In re Angel P.
14 N.E.3d 702
Ill. App. Ct.2014Background
- On Nov. 21, 2011, Chicago police officer Dalcason observed respondent Angel P. place a Walther semiautomatic pistol under an SUV; the gun had defaced serial numbers and was loaded. Officer testified the respondent said he was 17 at arrest.
- A grand jury indictment charged adult offenses; defense later produced a certified birth certificate showing respondent was 16 at the time. The State nol-prossed the adult indictment and juvenile proceedings followed.
- Defense moved to dismiss with prejudice, arguing grand-jury testimony about age was false (perjury) and that the indictment/delinquency petition violated due process; trial court denied dismissal and declined evidentiary hearings.

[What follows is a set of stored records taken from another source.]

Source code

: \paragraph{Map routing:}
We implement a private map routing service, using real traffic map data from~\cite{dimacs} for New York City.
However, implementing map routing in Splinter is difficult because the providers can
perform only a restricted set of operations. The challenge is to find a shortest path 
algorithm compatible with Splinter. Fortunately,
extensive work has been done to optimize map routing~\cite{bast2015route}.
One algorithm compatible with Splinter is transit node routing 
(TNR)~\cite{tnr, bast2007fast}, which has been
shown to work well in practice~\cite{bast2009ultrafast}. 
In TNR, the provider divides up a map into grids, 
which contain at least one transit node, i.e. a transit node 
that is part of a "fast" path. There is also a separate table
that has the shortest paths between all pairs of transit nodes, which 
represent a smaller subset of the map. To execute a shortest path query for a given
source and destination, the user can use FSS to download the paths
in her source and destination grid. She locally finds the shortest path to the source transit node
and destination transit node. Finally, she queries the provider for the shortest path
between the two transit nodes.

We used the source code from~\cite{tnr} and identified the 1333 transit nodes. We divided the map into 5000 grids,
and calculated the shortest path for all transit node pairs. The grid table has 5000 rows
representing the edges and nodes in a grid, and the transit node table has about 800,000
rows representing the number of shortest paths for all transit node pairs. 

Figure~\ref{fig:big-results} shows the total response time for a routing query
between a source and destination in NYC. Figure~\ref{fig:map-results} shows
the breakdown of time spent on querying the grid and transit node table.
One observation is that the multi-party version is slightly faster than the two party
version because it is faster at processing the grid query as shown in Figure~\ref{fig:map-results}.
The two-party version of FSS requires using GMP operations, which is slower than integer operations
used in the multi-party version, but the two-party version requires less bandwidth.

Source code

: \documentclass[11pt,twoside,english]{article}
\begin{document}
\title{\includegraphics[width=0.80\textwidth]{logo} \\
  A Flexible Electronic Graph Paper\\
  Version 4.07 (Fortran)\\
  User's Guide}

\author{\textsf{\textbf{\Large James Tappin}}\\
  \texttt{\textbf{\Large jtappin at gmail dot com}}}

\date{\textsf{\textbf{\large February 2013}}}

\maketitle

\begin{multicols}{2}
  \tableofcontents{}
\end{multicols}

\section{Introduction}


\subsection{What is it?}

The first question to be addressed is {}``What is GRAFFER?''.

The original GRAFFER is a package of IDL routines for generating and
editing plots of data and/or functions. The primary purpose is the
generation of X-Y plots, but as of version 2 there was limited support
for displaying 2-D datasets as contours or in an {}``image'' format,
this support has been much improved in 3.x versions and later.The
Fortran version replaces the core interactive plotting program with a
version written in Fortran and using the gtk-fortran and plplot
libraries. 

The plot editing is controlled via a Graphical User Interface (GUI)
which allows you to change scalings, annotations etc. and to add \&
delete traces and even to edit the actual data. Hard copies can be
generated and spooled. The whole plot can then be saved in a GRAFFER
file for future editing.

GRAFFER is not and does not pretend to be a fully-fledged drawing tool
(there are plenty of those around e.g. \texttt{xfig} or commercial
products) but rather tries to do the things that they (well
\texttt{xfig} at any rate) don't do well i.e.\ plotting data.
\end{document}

- At adjudication the court found respondent delinquent on multiple counts (weapons, defaced firearm, ammunition/FOID violation); one count was dismissed.
- At disposition the probation officer recommended commitment to the Department of Juvenile Justice; the court committed respondent to DJJ.

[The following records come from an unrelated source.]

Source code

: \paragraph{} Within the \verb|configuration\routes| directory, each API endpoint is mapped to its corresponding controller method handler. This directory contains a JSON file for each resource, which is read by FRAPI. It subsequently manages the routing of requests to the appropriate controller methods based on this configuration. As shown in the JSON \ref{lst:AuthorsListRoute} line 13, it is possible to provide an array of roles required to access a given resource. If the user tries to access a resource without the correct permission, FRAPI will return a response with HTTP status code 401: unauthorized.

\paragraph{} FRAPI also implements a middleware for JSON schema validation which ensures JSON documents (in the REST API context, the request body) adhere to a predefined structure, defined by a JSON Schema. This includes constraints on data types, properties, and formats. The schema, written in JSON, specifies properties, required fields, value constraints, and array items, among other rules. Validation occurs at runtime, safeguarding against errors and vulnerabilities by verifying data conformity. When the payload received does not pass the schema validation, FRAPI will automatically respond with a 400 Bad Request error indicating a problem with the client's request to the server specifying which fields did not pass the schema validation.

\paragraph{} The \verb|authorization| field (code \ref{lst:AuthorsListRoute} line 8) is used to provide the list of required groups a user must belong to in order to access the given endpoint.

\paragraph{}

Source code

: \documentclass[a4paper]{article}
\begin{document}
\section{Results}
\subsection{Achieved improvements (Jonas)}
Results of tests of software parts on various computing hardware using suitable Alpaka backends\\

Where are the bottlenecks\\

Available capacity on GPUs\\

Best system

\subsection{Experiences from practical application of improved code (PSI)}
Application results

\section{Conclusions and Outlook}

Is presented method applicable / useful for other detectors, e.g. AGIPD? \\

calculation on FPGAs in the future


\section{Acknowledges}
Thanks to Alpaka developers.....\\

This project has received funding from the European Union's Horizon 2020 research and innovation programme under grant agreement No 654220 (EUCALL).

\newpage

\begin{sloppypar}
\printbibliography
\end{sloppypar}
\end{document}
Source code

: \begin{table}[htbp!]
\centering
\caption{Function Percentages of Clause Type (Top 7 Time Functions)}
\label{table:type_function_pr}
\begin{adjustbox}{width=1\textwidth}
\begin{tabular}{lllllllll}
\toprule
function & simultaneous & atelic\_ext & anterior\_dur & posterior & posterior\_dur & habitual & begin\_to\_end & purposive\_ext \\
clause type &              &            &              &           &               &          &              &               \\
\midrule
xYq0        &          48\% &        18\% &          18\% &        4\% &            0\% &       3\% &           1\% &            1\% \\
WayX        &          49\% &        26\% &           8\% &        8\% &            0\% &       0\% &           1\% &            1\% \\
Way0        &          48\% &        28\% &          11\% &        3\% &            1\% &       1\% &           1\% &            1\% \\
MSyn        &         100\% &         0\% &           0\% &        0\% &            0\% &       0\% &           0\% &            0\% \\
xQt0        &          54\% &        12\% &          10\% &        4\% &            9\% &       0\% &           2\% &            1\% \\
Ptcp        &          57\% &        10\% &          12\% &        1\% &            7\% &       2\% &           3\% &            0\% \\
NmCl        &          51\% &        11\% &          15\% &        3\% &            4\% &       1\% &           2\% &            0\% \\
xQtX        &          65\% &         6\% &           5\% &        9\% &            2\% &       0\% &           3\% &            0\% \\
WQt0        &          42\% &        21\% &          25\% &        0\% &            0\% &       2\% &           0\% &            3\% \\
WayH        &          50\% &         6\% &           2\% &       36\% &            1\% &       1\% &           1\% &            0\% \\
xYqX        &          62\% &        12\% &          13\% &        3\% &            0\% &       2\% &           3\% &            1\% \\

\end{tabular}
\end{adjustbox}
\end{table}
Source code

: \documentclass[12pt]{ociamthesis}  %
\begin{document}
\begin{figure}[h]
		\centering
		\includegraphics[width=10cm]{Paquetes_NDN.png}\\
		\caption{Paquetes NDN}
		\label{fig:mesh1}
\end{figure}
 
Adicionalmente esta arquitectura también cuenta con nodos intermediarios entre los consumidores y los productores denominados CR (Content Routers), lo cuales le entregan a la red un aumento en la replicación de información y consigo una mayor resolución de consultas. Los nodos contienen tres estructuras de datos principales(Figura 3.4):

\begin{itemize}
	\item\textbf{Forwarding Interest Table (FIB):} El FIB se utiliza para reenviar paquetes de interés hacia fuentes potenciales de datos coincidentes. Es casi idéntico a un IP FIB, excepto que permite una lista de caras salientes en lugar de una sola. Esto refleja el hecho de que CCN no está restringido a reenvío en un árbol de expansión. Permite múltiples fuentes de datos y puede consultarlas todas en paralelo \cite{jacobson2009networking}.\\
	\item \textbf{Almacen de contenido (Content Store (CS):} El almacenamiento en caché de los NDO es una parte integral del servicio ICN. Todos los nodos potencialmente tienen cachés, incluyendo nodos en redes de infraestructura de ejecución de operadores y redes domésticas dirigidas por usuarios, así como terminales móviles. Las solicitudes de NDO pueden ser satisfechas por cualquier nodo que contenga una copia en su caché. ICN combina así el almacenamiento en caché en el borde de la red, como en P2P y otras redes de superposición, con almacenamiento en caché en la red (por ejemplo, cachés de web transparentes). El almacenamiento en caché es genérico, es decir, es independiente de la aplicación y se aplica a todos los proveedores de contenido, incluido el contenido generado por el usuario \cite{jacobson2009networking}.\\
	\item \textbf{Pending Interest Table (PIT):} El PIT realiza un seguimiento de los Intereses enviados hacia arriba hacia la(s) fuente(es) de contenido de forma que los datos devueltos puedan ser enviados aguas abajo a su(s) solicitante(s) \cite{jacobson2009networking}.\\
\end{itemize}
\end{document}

- Respondent appealed, raising jurisdictional, due-process, sufficiency-of-the-evidence, one-act/one-crime, and disposition-related claims.
Issues
| Issue | Plaintiff's Argument (State) | Defendant's Argument (Respondent) | Held |
|---|---|---|---|
| Jurisdiction: Was the appeal timely despite a later written postjudgment motion? | The notice of appeal was premature because a post-sentencing motion remained pending when the written notice was filed. | Notice of appeal was timely because the earlier oral posttrial motion was denied and the later written motion was successive, so Rule 606(b) did not bar appeal. | Court had jurisdiction: appeal was timely (notice filed within 30 days of denial of oral posttrial motion); later written motion was successive and did not invoke Rule 606(b). |
| Due process / dismissal with prejudice for alleged grand-jury perjury about age | Misstatement of age before grand jury justified dismissal with prejudice if it misled grand jury. | False testimony about age deprived respondent of due process; evidentiary hearing needed to assess intentionality and prejudice. | No error in denying evidentiary hearing or dismissing with prejudice: age testimony did not affect probable cause determination, so any perjury (intentional or not) was not actually and substantially prejudicial. |
| Sufficiency of evidence for possession / defaced-serial-number charge | Officer’s testimony and recovery of pistol support possession and defacement findings despite weapon not being produced at hearing. | Officer couldn’t see the object initially and pistol wasn’t produced, so evidence insufficient to prove possession or defacement beyond reasonable doubt. | Evidence sufficient: officer’s eyewitness testimony supported actual possession; his experienced testimony describing the defaced serial number sufficed despite absence of the physical gun. |
| One-act, one-crime and Aguilar-related validity of counts; disposition consequences | Multiple adjudications based on single act were proper in part; one count (possession while off own land) should be vacated under Aguilar but other aggravated counts remain. | Multiple findings based on single possession violate one-act, one-crime and several counts must be vacated; social history errors require new disposition. | Court vacated one count under Aguilar (possession while not on own land). Because several convictions arose from the single act of possessing the pistol, the court applied one-act, one-crime: remand to enter a single delinquency adjudication for the most serious pistol-based offense, vacate the rest, retain the separate FOID/ammunition conviction, and hold a new dispositional hearing addressing social-history objections. |
Key Cases Cited
- People v. Oliver, 368 Ill. App. 3d 690 (describing when grand-jury deception mandates dismissal of an indictment)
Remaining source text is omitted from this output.